Mountain recalled a time in 2009 when NASA’s public affairs team was struggling to connect with the director’s office during a campaign that required a series of last-minute maneuvers in space to transmit live footage of a Hubble deployment. As a result, the director’s office didn’t learn in time that the maneuvers could be done, and instead, the public learned about a quirky space shuttle device: the zero-g space toilet. “We missed that opportunity,” said Mountain.
“We do things differently at AURA,” he said. “We actually put the office of public outreach at the top level of the organization,” so public outreach has “a seat at the management table when we’re making decisions about the institution.” And the public engagement team is diverse, too, comprised of scientists, science writers, educators, artists, and data gurus.
2. Use your active scientists.
Mountain said it’s not enough to simply involve scientists in outreach efforts. The researchers you engage must be “your best” and “your most active” scientists.
He reminded the audience that many scientists aren’t expert communicators. They typically require careful coaching to be effective at outreach, especially if they’re playing highly public roles — for example, being interviewed by reporters or giving tours to members of Congress.
3. Be an expert, but don’t lecture.
The American public is “hungry” for science, Mountain said — but too often, scientists revert to lecturing. To scientists, certain concepts seem fundamental; to an audience member, that “fundamental” concept might be lightyears beyond what they’ve learned.
As in a science classroom, it takes courage for a non-scientist to ask a scientist questions. In those moments, scientists must speak respectfully and ask their own follow-up questions to understand the non-scientist’s perspective and knowledge level.
“Don’t hide your expertise,” said Mountain. “People want to talk to experts.” But “don’t talk down to them,” either.
4. Realize that public engagement takes long-term investment.
Public engagement campaigns for research programs and long-lived infrastructure like the JWST are a long-term investment. That means they also require “a long-term commitment and a long-term strategy,” said Mountain.
Some suggest allocating as much as 10-15% of your funding to public engagement efforts, he said. Remember, the JWST’s success wasn’t accidental — it stemmed from strategies “built over decades,” he said. But funding isn’t everything: For AURA’s outreach team, “attitude and approach” to engaging the public are more impactful than simply having a lot of money or the NASA brand, Mountain said.
“And we measure everything,” he added. Just like the science teams measure progress toward research goals, a public outreach unit should be measuring progress toward engagement goals. The most common metric used by their outreach team is “impressions,” he said, which quantifies people’s interactions with online content, like clicks.

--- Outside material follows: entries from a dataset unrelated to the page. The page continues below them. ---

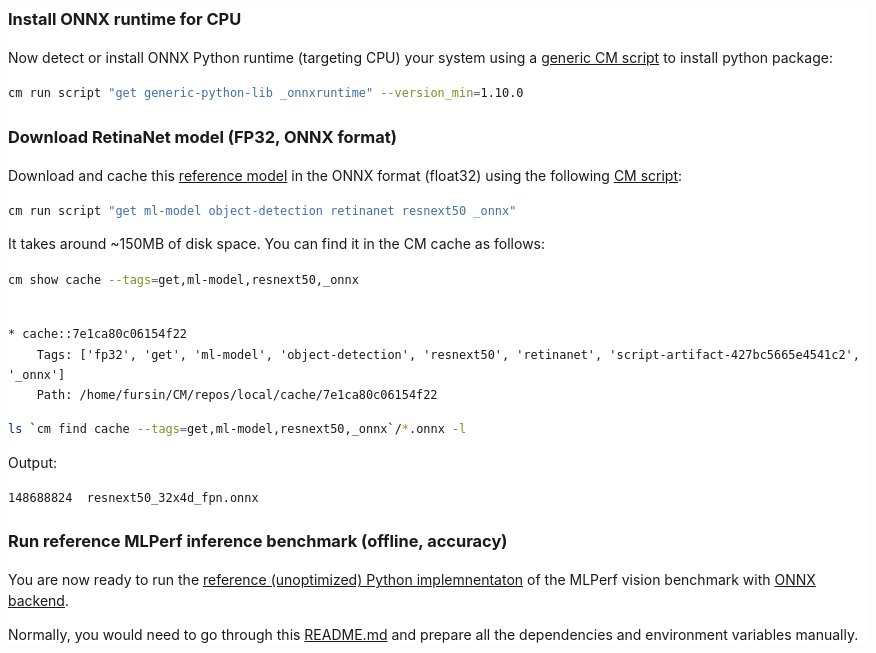 
### Install ONNX runtime for CPU

Now detect or install ONNX Python runtime (targeting CPU) your system
using a [generic CM script](https://github.com/mlcommons/ck/blob/master/docs/list_of_scripts.md#get-generic-python-lib) to install python package:

```bash
cm run script "get generic-python-lib _onnxruntime" --version_min=1.10.0
```





### Download RetinaNet model (FP32, ONNX format)

Download and cache this [reference model](https://paperswithcode.com/model/resnext?variant=resnext-50-32x4d) in the ONNX format (float32)
using the following [CM script](https://github.com/mlcommons/ck/blob/master/docs/list_of_scripts.md#get-ml-model-retinanet):

```bash
cm run script "get ml-model object-detection retinanet resnext50 _onnx"
```

It takes around ~150MB of disk space. You can find it in the CM cache as follows:

```bash
cm show cache --tags=get,ml-model,resnext50,_onnx
```

```txt

* cache::7e1ca80c06154f22
    Tags: ['fp32', 'get', 'ml-model', 'object-detection', 'resnext50', 'retinanet', 'script-artifact-427bc5665e4541c2', '_onnx']
    Path: /home/fursin/CM/repos/local/cache/7e1ca80c06154f22
```


```bash
ls `cm find cache --tags=get,ml-model,resnext50,_onnx`/*.onnx -l
```

Output:

```txt
148688824  resnext50_32x4d_fpn.onnx
```

### Run reference MLPerf inference benchmark (offline, accuracy)

You are now ready to run the [reference (unoptimized) Python implemnentaton](https://github.com/mlcommons/inference/tree/master/vision/classification_and_detection/python) 
of the MLPerf vision benchmark with [ONNX backend](https://github.com/mlcommons/inference/blob/master/vision/classification_and_detection/python/backend_onnxruntime.py).

Normally, you would need to go through this [README.md](https://github.com/mlcommons/inference/tree/master/vision/classification_and_detection)
and prepare all the dependencies and environment variables manually.
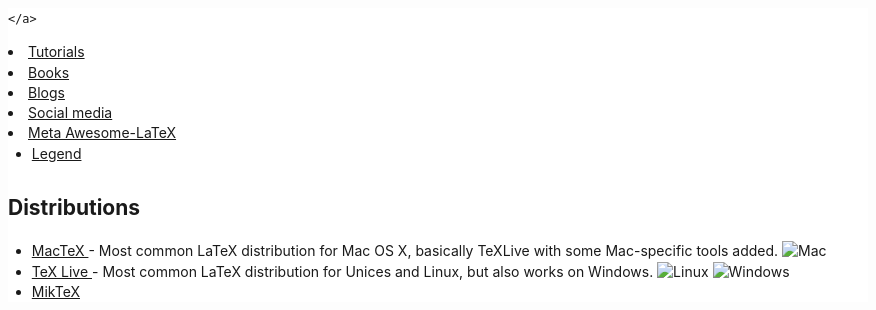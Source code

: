     </a>
   </li>
   <li>
    <a href="#tutorials">
     Tutorials
    </a>
   </li>
   <li>
    <a href="#books">
     Books
    </a>
   </li>
   <li>
    <a href="#blogs">
     Blogs
    </a>
   </li>
   <li>
    <a href="#social-media">
     Social media
    </a>
   </li>
  </ul>
 </li>
 <li>
  <a href="#meta-awesome-latex">
   Meta Awesome-LaTeX
  </a>
  <ul>
   <li>
    <a href="#legend">
     Legend
    </a>
   </li>
  </ul>
 </li>
</ul>

<h2>
 Distributions
</h2>
<ul>
 <li>
  <a href="https://tug.org/mactex/">
   MacTeX
  </a>
  - Most common LaTeX distribution for Mac OS X, basically TeXLive with some Mac-specific tools added.
  <img alt="Mac" src="https://cdn.rawgit.com/egeerardyn/awesome-LaTeX/700138fe725574e1741f148df6d1f77a8aa07eee/fig/apple.svg"/>
 </li>
 <li>
  <a href="http://www.tug.org/texlive/">
   TeX Live
  </a>
  - Most common LaTeX distribution for Unices and Linux, but also works on Windows.
  <img alt="Linux" src="https://cdn.rawgit.com/egeerardyn/awesome-LaTeX/700138fe725574e1741f148df6d1f77a8aa07eee/fig/linux.svg"/>
  <img alt="Windows" src="https://cdn.rawgit.com/egeerardyn/awesome-LaTeX/700138fe725574e1741f148df6d1f77a8aa07eee/fig/windows.svg"/>
 </li>
 <li>
  <a href="http://miktex.org">
   MikTeX
  </a>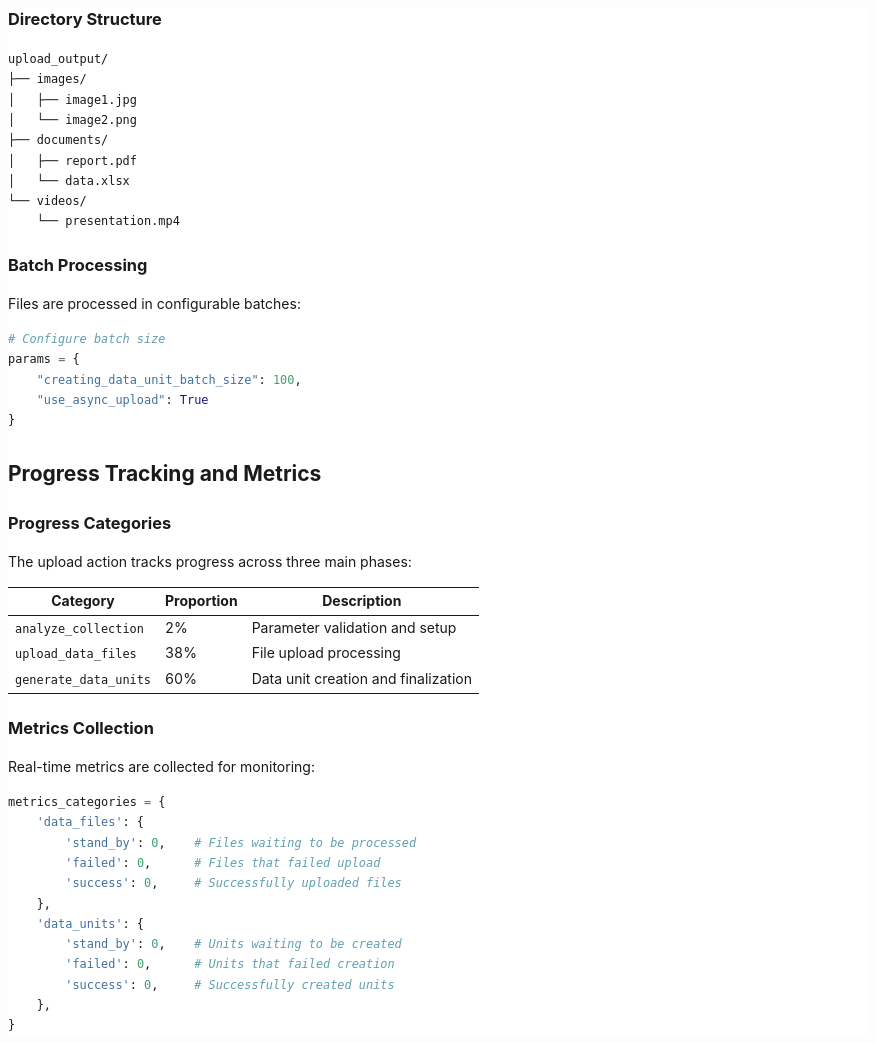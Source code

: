 ### Directory Structure

```
upload_output/
├── images/
│   ├── image1.jpg
│   └── image2.png
├── documents/
│   ├── report.pdf
│   └── data.xlsx
└── videos/
    └── presentation.mp4
```

### Batch Processing

Files are processed in configurable batches:

```python
# Configure batch size
params = {
    "creating_data_unit_batch_size": 100,
    "use_async_upload": True
}
```

## Progress Tracking and Metrics

### Progress Categories

The upload action tracks progress across three main phases:

| Category              | Proportion | Description                         |
| --------------------- | ---------- | ----------------------------------- |
| `analyze_collection`  | 2%         | Parameter validation and setup      |
| `upload_data_files`   | 38%        | File upload processing              |
| `generate_data_units` | 60%        | Data unit creation and finalization |

### Metrics Collection

Real-time metrics are collected for monitoring:

```python
metrics_categories = {
    'data_files': {
        'stand_by': 0,    # Files waiting to be processed
        'failed': 0,      # Files that failed upload
        'success': 0,     # Successfully uploaded files
    },
    'data_units': {
        'stand_by': 0,    # Units waiting to be created
        'failed': 0,      # Units that failed creation
        'success': 0,     # Successfully created units
    },
}
```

5. Remember, “we don’t do outreach for fun, but for funds.”
“If we’re going to do taxpayer[-funded] science … you have to show some return on the investment and actually engage with the public,” said Mountain. “That’s a duty you’re bound by if you’re going to take taxpayer [money].”
“Sometimes, we’ll cut our engineering team or our science team to preserve our outreach team” when faced with a budget shortage, he added.
Mountain closed his talk by saying, “You need humility to keep reminding yourself that what you thought you did, didn’t perhaps work quite as well as you’d hoped.” That is, perhaps you didn’t know your audience as well as you’d thought, or your outreach wasn’t as polished as you’d intended.
“Go back around that loop again and again and again,” he said, “until you’ve actually found something that works.”
Liz Boatman is a staff writer for APS News.